-
- /* To avoid races with open() and dup(), we will mark the fd as
- * in-use in the open-file bitmap throughout the entire dup2()
- * process. This is quite safe: do_close() uses the fd array
- * entry, not the bitmap, to decide what work needs to be
- * done. --sct */
- /* Doesn't work. open() might be there first. --AV */
-
- /* Yes. It's a race. In user space. Nothing sane to do */
+ /*
+ * We need to detect attempts to do dup2() over allocated but still
+ * not finished descriptor. NB: OpenBSD avoids that at the price of
+ * extra work in their equivalent of fget() - they insert struct
+ * file immediately after grabbing descriptor, mark it larval if
+ * more work (e.g. actual opening) is needed and make sure that
+ * fget() treats larval files as absent.
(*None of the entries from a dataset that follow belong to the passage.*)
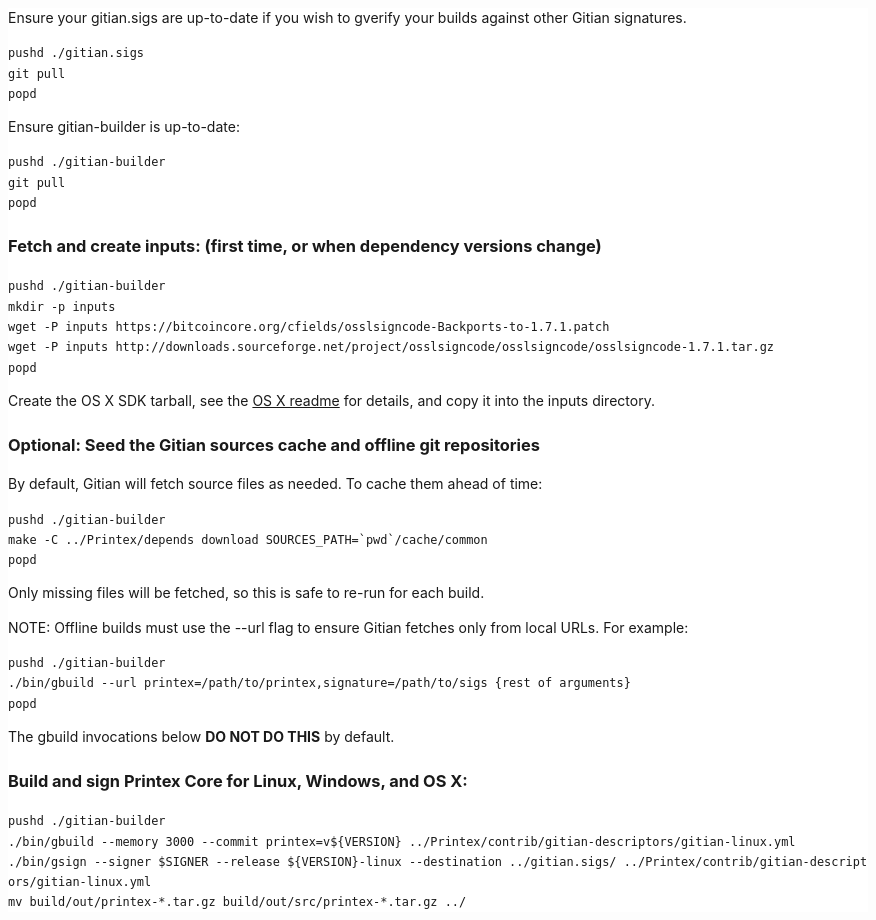 Ensure your gitian.sigs are up-to-date if you wish to gverify your builds against other Gitian signatures.

    pushd ./gitian.sigs
    git pull
    popd

Ensure gitian-builder is up-to-date:

    pushd ./gitian-builder
    git pull
    popd

### Fetch and create inputs: (first time, or when dependency versions change)

    pushd ./gitian-builder
    mkdir -p inputs
    wget -P inputs https://bitcoincore.org/cfields/osslsigncode-Backports-to-1.7.1.patch
    wget -P inputs http://downloads.sourceforge.net/project/osslsigncode/osslsigncode/osslsigncode-1.7.1.tar.gz
    popd

Create the OS X SDK tarball, see the [OS X readme](README_osx.md) for details, and copy it into the inputs directory.

### Optional: Seed the Gitian sources cache and offline git repositories

By default, Gitian will fetch source files as needed. To cache them ahead of time:

    pushd ./gitian-builder
    make -C ../Printex/depends download SOURCES_PATH=`pwd`/cache/common
    popd

Only missing files will be fetched, so this is safe to re-run for each build.

NOTE: Offline builds must use the --url flag to ensure Gitian fetches only from local URLs. For example:

    pushd ./gitian-builder
    ./bin/gbuild --url printex=/path/to/printex,signature=/path/to/sigs {rest of arguments}
    popd

The gbuild invocations below <b>DO NOT DO THIS</b> by default.

### Build and sign Printex Core for Linux, Windows, and OS X:

    pushd ./gitian-builder
    ./bin/gbuild --memory 3000 --commit printex=v${VERSION} ../Printex/contrib/gitian-descriptors/gitian-linux.yml
    ./bin/gsign --signer $SIGNER --release ${VERSION}-linux --destination ../gitian.sigs/ ../Printex/contrib/gitian-descriptors/gitian-linux.yml
    mv build/out/printex-*.tar.gz build/out/src/printex-*.tar.gz ../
Potentially interesting,
+ * but while extra work in fget() is trivial, locking implications
+ * and amount of surgery on open()-related paths in VFS are not.
+ * FreeBSD fails with -EBADF in the same situation, NetBSD "solution"
+ * deadlocks in rather amusing ways, AFAICS. All of that is out of
+ * scope of POSIX or SUS, since neither considers shared descriptor
+ * tables and this condition does not arise without those.